The Teusch family thinks that two years of bullying, which included cruel taunts to kill himself, caused this devastating loss.
“He wasn’t depressed… he was a happy little boy,” his mother told the Daily Mail, saying there were no signs of suicide. “He was so much alive and loving and caring…He was scared to death in a second and this seemed to be his only way out. It still seems like he’s still around.
Childhood suicide
According to the Centers for Disease Control(CDC), in the United States, one in five 5 students, between the ages of 12 to 18 face bullying in school every year.
And though, suicide for children under the age of 10 is still rather rare, experts warn that suicide “is responsible for more deaths among youths ages 10 to 24 years than any single major medical illness.”
“Everybody loved Sammy. He had 100 friends, but he had six to eight kids who tortured him to his grave, and I will never let it happen to other families,” said Teusch who is dedicated to suicide awareness in kids.
“I want to be the last parent crying on television,” Teusch told ABC, and of his beloved son, “We all cherished Sammy,” he said. In many ways, he was our leader.”
No accountability
Where the Teusch family is still under the unbearable weight of losing their beloved Sammy, there is the quiet but strong anger, a fierce need for justice.
Teusch reports that the students who unceasingly bullied his son in school had to face no apparent repercussions.

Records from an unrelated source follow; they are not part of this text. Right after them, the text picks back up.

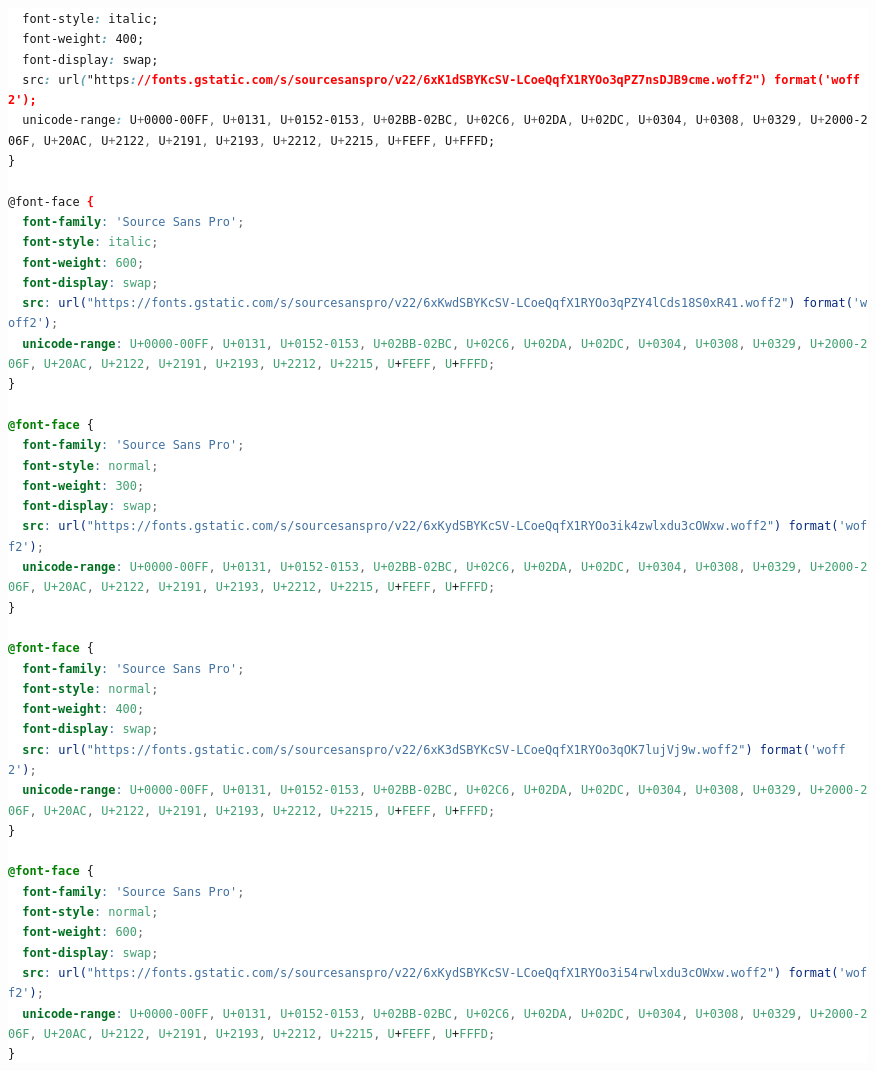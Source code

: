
 ```css
  font-style: italic;
  font-weight: 400;
  font-display: swap;
  src: url("https://fonts.gstatic.com/s/sourcesanspro/v22/6xK1dSBYKcSV-LCoeQqfX1RYOo3qPZ7nsDJB9cme.woff2") format('woff2');
  unicode-range: U+0000-00FF, U+0131, U+0152-0153, U+02BB-02BC, U+02C6, U+02DA, U+02DC, U+0304, U+0308, U+0329, U+2000-206F, U+20AC, U+2122, U+2191, U+2193, U+2212, U+2215, U+FEFF, U+FFFD;
}

@font-face {
  font-family: 'Source Sans Pro';
  font-style: italic;
  font-weight: 600;
  font-display: swap;
  src: url("https://fonts.gstatic.com/s/sourcesanspro/v22/6xKwdSBYKcSV-LCoeQqfX1RYOo3qPZY4lCds18S0xR41.woff2") format('woff2');
  unicode-range: U+0000-00FF, U+0131, U+0152-0153, U+02BB-02BC, U+02C6, U+02DA, U+02DC, U+0304, U+0308, U+0329, U+2000-206F, U+20AC, U+2122, U+2191, U+2193, U+2212, U+2215, U+FEFF, U+FFFD;
}

@font-face {
  font-family: 'Source Sans Pro';
  font-style: normal;
  font-weight: 300;
  font-display: swap;
  src: url("https://fonts.gstatic.com/s/sourcesanspro/v22/6xKydSBYKcSV-LCoeQqfX1RYOo3ik4zwlxdu3cOWxw.woff2") format('woff2');
  unicode-range: U+0000-00FF, U+0131, U+0152-0153, U+02BB-02BC, U+02C6, U+02DA, U+02DC, U+0304, U+0308, U+0329, U+2000-206F, U+20AC, U+2122, U+2191, U+2193, U+2212, U+2215, U+FEFF, U+FFFD;
}

@font-face {
  font-family: 'Source Sans Pro';
  font-style: normal;
  font-weight: 400;
  font-display: swap;
  src: url("https://fonts.gstatic.com/s/sourcesanspro/v22/6xK3dSBYKcSV-LCoeQqfX1RYOo3qOK7lujVj9w.woff2") format('woff2');
  unicode-range: U+0000-00FF, U+0131, U+0152-0153, U+02BB-02BC, U+02C6, U+02DA, U+02DC, U+0304, U+0308, U+0329, U+2000-206F, U+20AC, U+2122, U+2191, U+2193, U+2212, U+2215, U+FEFF, U+FFFD;
}

@font-face {
  font-family: 'Source Sans Pro';
  font-style: normal;
  font-weight: 600;
  font-display: swap;
  src: url("https://fonts.gstatic.com/s/sourcesanspro/v22/6xKydSBYKcSV-LCoeQqfX1RYOo3i54rwlxdu3cOWxw.woff2") format('woff2');
  unicode-range: U+0000-00FF, U+0131, U+0152-0153, U+02BB-02BC, U+02C6, U+02DA, U+02DC, U+0304, U+0308, U+0329, U+2000-206F, U+20AC, U+2122, U+2191, U+2193, U+2212, U+2215, U+FEFF, U+FFFD;
}
```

What makes matters worse is that the tragic incident has also been largely overlooked by school officials of Greenfield-Central Community School Corporation, which is mentioned in a wrongful death lawsuit that the family filed.
The complaint provides the unfortunate circumstance of Sammy’s last months and mentions several school officials, both of whom currently occupy their seats, Principal Branson Curtis and Superintendent Dr. Harold Olin.
“It’s disgusting, it’s shocking, and it’s devastating,” Teusch said. “There has been no accountability. This takes place on a Sunday and on the next day, the following Monday, [the bullies] go back into school as though nothing has happened and nothing is done, and nothing is said.
What is the message that’s being sent?… The bullies will then move on to attack other kids as well they believe that it is okay…they will think ‘I killed one and I got away with it’.
He himself adds, “And if this can happen to Sammy, this can happen to any child on Earth”.
‘The world through Sammy’s eyes’
Speaking of Sammy’s funky new glasses, sadly received by him two days after he took his life, Teusch adds, “Whenever I miss him, I can pick those glasses up and still see the world through Sammy’s eyes…We all miss him terribly… but in his name we’re going to change the world”.
Although the Teusch family’s hope is not for revenge, it is in a way for accountability, awareness, and a change – a place where no other child, and no other family, will ever have to suffer through such unthinkable pain.